Rheinberg: Genossenschaft Schwarzer Adler hat einen Vorstand und Aufsichtsrat

Initiative „Adler erhalten“ : Adler-Genossen haben einen Vorstand

Der Grundstein für die Übernahme der Kultgaststätte Schwarzer Adler in Vierbaum ist gelegt.

Die Genossenschaft Schwarzer Adler Vierbaum eG kann loslegen. Der Initiativkreis – 13 Frauen und Männer – trafen sich zur Gründungsversammlung am Montagabend im Schankraum der Vierbaumer Gaststätte an der Baerler Straße und arbeiteten zügig, aber ernsthaft die Tagesordnung ab. Es wurde ein aus fünf Mitgliedern bestehender Aufsichtsrat gewählt, der wiederum drei Vorstandsmitglieder bestimmte. Nun gehen die Unterlagen an den Genossenschaftsverband. Der Vorstand stellt einen Antrag auf Eintragung der neuen Genossenschaft und hofft auf zügige Bearbeitung. Vier bis fünf Wochen werden aber voraussichtlich bis zur Genehmigung vergehen. Anschließend muss der Eintrag beim zuständigen Gericht ins Handelsregister erfolgen, dann ist die Adler-Genossenschaft voll handlungsfähig.

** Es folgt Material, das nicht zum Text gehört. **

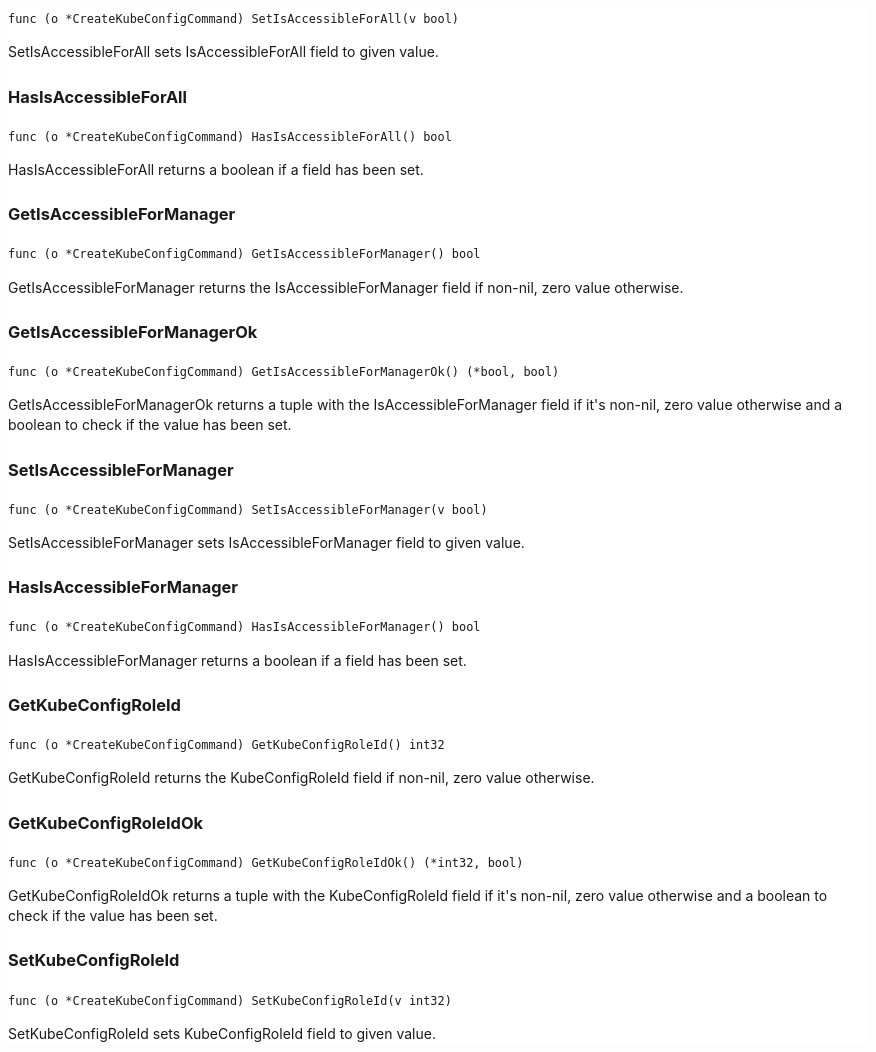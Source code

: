 `func (o *CreateKubeConfigCommand) SetIsAccessibleForAll(v bool)`

SetIsAccessibleForAll sets IsAccessibleForAll field to given value.

### HasIsAccessibleForAll

`func (o *CreateKubeConfigCommand) HasIsAccessibleForAll() bool`

HasIsAccessibleForAll returns a boolean if a field has been set.

### GetIsAccessibleForManager

`func (o *CreateKubeConfigCommand) GetIsAccessibleForManager() bool`

GetIsAccessibleForManager returns the IsAccessibleForManager field if non-nil, zero value otherwise.

### GetIsAccessibleForManagerOk

`func (o *CreateKubeConfigCommand) GetIsAccessibleForManagerOk() (*bool, bool)`

GetIsAccessibleForManagerOk returns a tuple with the IsAccessibleForManager field if it's non-nil, zero value otherwise
and a boolean to check if the value has been set.

### SetIsAccessibleForManager

`func (o *CreateKubeConfigCommand) SetIsAccessibleForManager(v bool)`

SetIsAccessibleForManager sets IsAccessibleForManager field to given value.

### HasIsAccessibleForManager

`func (o *CreateKubeConfigCommand) HasIsAccessibleForManager() bool`

HasIsAccessibleForManager returns a boolean if a field has been set.

### GetKubeConfigRoleId

`func (o *CreateKubeConfigCommand) GetKubeConfigRoleId() int32`

GetKubeConfigRoleId returns the KubeConfigRoleId field if non-nil, zero value otherwise.

### GetKubeConfigRoleIdOk

`func (o *CreateKubeConfigCommand) GetKubeConfigRoleIdOk() (*int32, bool)`

GetKubeConfigRoleIdOk returns a tuple with the KubeConfigRoleId field if it's non-nil, zero value otherwise
and a boolean to check if the value has been set.

### SetKubeConfigRoleId

`func (o *CreateKubeConfigCommand) SetKubeConfigRoleId(v int32)`

SetKubeConfigRoleId sets KubeConfigRoleId field to given value.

Die Genossenschaft will dem jetzigen Eigentümer Ernst Barten das Vierbaumer Kulturlokal abkaufen und den nahtlosen Weiterbetrieb von Gaststätte, Restaurant- und Kulturbetrieb ab dem 1. Januar 2020 sicherstellen. Er will sich zur Ruhe setzen. Über den Kaufpreis sind sich die beiden Parteien bereits einig geworden. Bisher gibt es 290 potenzielle Genossen, die bereit sind, sich mit einer einmaligen Einlage in Höhe von 1000 Euro an der Finanzierung zu beteiligen. Es ist auch möglich, mehrere Anteile zu erstehen. Jeder Genosse hat aber trotzdem nur eine Stimme.

Dem Aufsichtsrat gehören nun Werner Susmann (Vorsitzender), Reinhold Hoemann (stellvertretender Vorsitzender), Anja Middeldorf (Schriftführerin), Christian Reichel (stellvertretender Schriftführer) und Winfried Grundmann an. Das Quintett bestimmten Fritz Wagener (Vorsitzender), Marco Nöchel (Stellvertreter) und Manfred Neuhoff als Vorstände.

Neben den Gründungsformalitäten muss nun vor allem ganz schnell ein Wirt für den Schwarzen Adler gefunden werden. Den will die Genossenschaft selbst einstellen. Quasi als erste Amtshandlung beauftragte der Aufsichtsrat den Vorstand noch am Montagabend, mit Bewerbern beziehungsweise Interessenten zu sprechen und möglichst bald eine Wahl zu treffen. Kandidaten gibt es bereits: drei, eventuell sogar vier an der Zahl, allesamt mit Gastronomie-Erfahrung. Der künftige Wirt muss eine Konzession für den Gaststättenbetrieb beantragen, und auch das braucht eine gewisse Vorlaufzeit. Eile ist also geboten.

Vorbereitet sind nun auch die Beitritts- beziehungsweise Beteiligungserklärungen. Die Vordrucke können in den nächsten Tagen als pdf-Datei von der Homepage www.adler-erhalten.de heruntergeladen werden.

Geplant ist, dass die Kulturinitiative Schwarzer Adler die Organisation der Veranstaltungen zunächst weiterführt. Auch das Küchenpersonal soll in Amt und Würden bleiben. Wichtige Schritte für die Zukunft des Schwarzen Adlers sind also getan.